[Start of section]
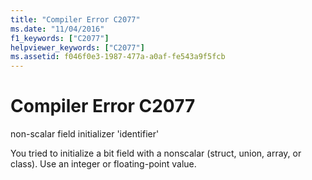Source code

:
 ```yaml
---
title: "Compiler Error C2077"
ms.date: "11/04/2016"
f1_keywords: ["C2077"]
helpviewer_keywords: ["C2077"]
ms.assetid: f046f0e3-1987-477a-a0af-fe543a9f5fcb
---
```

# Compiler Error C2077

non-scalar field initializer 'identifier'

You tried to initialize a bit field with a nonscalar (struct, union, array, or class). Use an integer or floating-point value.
[End of section]
[Start of section]
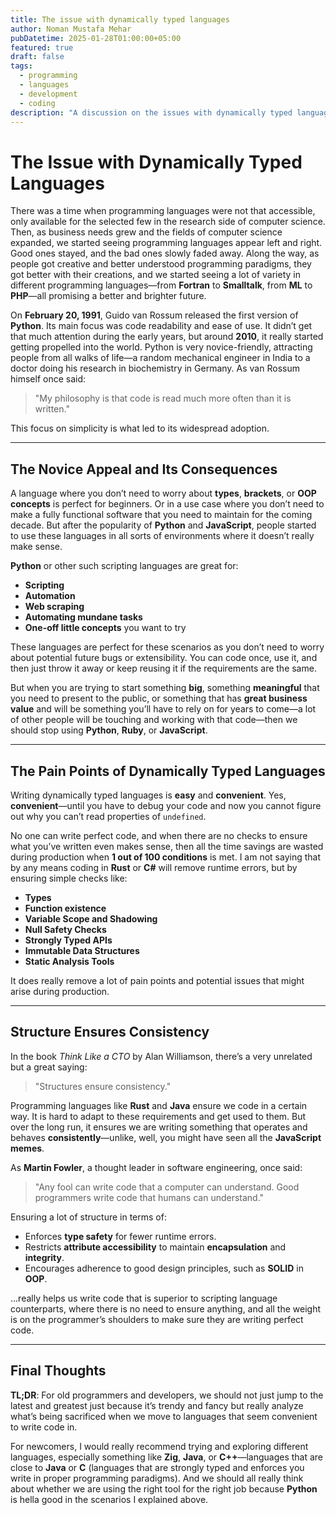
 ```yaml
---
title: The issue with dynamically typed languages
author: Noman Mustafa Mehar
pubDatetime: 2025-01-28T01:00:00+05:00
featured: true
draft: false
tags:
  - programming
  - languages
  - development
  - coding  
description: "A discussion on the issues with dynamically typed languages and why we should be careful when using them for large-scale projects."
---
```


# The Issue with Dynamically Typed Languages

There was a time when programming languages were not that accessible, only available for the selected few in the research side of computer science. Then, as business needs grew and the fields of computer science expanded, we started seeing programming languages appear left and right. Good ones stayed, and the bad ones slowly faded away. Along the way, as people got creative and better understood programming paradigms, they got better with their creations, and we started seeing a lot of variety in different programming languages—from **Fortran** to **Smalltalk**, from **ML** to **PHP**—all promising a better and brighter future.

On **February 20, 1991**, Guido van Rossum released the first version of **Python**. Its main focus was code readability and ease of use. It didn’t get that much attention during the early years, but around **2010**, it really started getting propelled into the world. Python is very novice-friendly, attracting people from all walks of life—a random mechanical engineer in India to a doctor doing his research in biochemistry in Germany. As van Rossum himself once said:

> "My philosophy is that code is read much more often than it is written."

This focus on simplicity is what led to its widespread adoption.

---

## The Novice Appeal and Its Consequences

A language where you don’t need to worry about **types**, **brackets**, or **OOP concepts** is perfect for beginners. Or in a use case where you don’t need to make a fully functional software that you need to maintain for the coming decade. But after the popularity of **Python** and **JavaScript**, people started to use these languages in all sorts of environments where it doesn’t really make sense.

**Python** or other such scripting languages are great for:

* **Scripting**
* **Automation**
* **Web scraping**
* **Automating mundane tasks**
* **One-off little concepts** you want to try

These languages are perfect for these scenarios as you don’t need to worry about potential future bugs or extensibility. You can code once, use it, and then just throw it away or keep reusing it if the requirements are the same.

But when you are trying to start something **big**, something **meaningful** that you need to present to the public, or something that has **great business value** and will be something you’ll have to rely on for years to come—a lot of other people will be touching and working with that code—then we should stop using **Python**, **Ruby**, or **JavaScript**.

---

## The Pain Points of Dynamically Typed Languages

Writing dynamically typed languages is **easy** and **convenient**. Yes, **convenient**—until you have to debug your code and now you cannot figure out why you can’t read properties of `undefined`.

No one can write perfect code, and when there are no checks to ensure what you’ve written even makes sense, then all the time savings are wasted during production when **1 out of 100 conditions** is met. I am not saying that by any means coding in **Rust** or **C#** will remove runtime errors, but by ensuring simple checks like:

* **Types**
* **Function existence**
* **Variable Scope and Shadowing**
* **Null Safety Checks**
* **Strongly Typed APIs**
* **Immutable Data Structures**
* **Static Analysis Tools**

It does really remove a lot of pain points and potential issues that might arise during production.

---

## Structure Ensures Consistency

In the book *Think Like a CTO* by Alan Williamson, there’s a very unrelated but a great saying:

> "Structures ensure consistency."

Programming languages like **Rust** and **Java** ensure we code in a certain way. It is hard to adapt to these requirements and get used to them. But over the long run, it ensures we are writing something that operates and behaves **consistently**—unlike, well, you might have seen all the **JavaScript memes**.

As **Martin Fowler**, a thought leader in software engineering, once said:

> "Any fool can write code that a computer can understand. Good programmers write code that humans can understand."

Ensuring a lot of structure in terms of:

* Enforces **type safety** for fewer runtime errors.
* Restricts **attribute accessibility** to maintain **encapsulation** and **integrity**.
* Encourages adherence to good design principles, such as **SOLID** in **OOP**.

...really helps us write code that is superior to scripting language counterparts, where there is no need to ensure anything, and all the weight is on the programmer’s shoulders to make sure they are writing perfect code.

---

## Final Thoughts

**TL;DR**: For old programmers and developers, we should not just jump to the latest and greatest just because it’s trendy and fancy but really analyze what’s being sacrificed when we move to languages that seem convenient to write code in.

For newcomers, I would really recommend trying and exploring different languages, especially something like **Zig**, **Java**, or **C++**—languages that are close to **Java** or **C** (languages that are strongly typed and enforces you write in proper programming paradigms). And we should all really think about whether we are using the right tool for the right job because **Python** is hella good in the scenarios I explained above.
[End of section]
Exercise objective >> If a line in the listing holds the word "convenient", copy it out.

Response to this task >>
Writing dynamically typed languages is **easy** and **convenient**. Yes, **convenient**—until you have to debug your code and now you cannot figure out why you can’t read properties of `undefined`.
**TL;DR**: For old programmers and developers, we should not just jump to the latest and greatest just because it’s trendy and fancy but really analyze what’s being sacrificed when we move to languages that seem convenient to write code in.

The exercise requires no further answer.